Most religions are brimming with symbols, rituals, and vestments but few so much as the Anglican tradition. From mitres to bedazzled stoles; from burning incense to processional crosses—Anglicans know how to do high church like few others. The “smells and bells” are a real thing.
Within their vestries, filled with vestments, one symbol stands out—the crosier. Throughout centuries of tradition, the crosier is a symbol of leadership and authority. Harkening back to the staff of Moses, the crosier in Western Christianity is typically curved at the top like a shepherd’s crook—a visible reminder of Jesus as the Good Shepherd.
The hosting and highest-ranking clergy presiding over any liturgical gathering typically carries the crosier—a bishop, abbot, or archbishop—in their left hand so that their right hand is free for blessings. Held in the proper spirit, a crosier is a symbol of left-handed power—that is, power motivated by love, concern, and hospitality rather than hate, control, or fear.

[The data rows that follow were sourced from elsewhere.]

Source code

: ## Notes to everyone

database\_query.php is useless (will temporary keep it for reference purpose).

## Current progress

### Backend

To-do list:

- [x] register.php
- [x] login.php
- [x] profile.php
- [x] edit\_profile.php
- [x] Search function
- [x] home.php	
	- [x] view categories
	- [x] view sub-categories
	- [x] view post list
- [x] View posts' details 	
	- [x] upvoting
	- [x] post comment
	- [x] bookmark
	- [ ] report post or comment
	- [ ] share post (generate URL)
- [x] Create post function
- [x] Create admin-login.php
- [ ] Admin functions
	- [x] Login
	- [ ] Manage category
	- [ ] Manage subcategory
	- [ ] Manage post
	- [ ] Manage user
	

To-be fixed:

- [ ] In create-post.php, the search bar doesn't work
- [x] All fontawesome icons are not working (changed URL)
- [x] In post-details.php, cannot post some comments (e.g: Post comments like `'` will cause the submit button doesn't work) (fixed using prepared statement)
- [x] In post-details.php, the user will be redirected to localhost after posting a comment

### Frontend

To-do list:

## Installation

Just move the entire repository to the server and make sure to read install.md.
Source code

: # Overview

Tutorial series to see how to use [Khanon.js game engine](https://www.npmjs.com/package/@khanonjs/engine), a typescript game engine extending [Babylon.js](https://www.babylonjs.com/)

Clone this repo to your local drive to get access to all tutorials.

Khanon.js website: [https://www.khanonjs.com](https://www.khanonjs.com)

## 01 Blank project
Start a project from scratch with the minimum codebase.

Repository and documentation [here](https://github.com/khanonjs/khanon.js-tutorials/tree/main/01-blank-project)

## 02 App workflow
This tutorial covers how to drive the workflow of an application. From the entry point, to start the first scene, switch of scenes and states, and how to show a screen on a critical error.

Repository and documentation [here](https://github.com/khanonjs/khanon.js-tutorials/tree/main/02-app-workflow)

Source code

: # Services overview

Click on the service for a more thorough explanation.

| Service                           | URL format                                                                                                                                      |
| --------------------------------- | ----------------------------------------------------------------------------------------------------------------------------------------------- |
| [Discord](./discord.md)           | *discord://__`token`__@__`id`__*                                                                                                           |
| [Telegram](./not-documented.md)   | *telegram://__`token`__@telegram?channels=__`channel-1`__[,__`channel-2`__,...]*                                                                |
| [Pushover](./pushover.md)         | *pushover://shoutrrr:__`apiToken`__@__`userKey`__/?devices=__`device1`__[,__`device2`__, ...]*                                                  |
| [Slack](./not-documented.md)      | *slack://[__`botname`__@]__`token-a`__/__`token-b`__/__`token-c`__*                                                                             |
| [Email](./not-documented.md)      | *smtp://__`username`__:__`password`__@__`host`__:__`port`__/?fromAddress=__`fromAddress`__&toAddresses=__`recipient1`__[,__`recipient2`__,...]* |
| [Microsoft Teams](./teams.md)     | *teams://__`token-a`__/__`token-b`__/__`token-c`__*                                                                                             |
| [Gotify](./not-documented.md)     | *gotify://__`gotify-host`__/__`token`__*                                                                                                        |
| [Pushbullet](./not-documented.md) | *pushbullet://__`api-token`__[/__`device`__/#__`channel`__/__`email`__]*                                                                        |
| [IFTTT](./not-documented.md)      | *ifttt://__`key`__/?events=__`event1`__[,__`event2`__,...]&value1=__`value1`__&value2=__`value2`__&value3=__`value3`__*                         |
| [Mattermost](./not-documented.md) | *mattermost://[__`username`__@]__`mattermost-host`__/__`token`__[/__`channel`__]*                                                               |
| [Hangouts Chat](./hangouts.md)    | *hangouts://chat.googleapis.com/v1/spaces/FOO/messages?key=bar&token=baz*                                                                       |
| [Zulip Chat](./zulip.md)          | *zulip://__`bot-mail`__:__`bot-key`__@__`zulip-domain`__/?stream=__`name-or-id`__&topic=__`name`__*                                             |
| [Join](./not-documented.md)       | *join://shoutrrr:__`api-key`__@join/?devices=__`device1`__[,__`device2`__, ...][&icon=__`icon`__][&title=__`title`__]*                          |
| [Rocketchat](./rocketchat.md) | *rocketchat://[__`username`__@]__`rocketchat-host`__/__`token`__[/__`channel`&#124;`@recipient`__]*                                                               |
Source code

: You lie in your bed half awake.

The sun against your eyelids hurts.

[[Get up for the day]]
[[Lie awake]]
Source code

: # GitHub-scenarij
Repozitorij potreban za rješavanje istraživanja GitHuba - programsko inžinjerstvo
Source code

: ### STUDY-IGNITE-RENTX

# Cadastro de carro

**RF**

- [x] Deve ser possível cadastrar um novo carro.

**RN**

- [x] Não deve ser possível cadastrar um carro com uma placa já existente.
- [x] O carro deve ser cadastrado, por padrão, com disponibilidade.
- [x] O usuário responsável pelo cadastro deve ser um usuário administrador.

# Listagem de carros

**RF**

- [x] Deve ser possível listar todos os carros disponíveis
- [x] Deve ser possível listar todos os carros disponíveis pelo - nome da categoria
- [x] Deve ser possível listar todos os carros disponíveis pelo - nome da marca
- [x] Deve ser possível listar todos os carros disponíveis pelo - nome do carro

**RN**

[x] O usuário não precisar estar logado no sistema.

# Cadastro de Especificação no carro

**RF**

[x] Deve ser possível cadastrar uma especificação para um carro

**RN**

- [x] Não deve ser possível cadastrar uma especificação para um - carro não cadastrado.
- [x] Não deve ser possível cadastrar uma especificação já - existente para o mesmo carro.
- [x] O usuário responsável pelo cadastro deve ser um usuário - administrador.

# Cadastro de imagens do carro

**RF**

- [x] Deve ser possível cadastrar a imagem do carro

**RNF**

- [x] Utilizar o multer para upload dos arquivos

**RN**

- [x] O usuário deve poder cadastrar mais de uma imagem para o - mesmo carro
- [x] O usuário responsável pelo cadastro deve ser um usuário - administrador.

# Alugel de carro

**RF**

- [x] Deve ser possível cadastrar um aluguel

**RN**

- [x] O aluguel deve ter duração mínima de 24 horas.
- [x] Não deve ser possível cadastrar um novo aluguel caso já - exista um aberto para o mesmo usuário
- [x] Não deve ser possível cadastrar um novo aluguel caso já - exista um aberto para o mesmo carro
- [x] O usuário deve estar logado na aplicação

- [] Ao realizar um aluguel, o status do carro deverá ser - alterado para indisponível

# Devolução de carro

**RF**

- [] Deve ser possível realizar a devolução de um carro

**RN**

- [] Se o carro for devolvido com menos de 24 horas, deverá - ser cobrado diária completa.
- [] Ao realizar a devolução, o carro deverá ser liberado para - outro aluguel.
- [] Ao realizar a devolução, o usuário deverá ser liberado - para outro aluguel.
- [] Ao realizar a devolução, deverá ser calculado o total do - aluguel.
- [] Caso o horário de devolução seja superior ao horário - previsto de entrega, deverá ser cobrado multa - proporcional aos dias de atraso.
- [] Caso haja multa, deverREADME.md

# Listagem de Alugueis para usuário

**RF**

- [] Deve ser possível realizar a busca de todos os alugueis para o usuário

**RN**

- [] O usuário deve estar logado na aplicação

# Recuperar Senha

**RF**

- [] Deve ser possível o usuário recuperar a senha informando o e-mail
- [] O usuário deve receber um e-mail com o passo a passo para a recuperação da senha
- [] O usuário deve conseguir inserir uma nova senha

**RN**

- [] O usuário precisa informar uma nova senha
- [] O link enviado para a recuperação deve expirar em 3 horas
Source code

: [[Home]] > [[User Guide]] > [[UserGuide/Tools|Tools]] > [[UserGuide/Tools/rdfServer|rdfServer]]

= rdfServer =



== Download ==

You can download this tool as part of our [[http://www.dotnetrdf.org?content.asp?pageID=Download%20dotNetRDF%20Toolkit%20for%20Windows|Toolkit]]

So, when I heard with my own ears and watched with my own eyes the Archbishop of Canterbury Justin Welby hand his crosier over to Abbot John Klassen of Saint John’s Abbey, I was moved to tears.
Let me set the scene: We were lining up for a very simple procession so far as Anglican processions go—just five of us walking into the Upper Chapel of Lambeth Palace. There were less than 100 people gathered for the Sung Evening Prayer Service and for the blessing of The Saint John’s Bible which was being given to Lambeth Palace Library in memory of Her Late Majesty the late Queen Elizabeth II. That’s when it happened, which to me, was a remarkable gesture of hospitality and an act of ecumenical unity.
In a moment of history when we see religious groups at war with one another, prelates of every order reaching for straws of power and influence, and lifelong people of faith walking away from institutions in droves it warmed my heart and inspired my soul to witness this simple, yet profound act of humility and grace.
The Dedication Tour, the celebration of the 25th anniversary of the commissioning of The Saint John’s Bible, conducted in England, was a week filled with memories to last a lifetime. However, I will hold this moment at the front of my mind as a reminder of what the Good Shepherd told a stranger long ago matters most: love God and love your neighbor.
“By hook or by crook” is a phrase we learned came out of this corner of the world as a reference to how shop owners would get passers-by to stop into their store. In this case at Lambeth Palace, the leader of the global Anglican Communion used a “crook” to remind us of what matters most.
I hope you’ll enjoy this installment of “Sharing the Word” as more stories will be told from our “25th Anniversary Tour” across England in November 2023.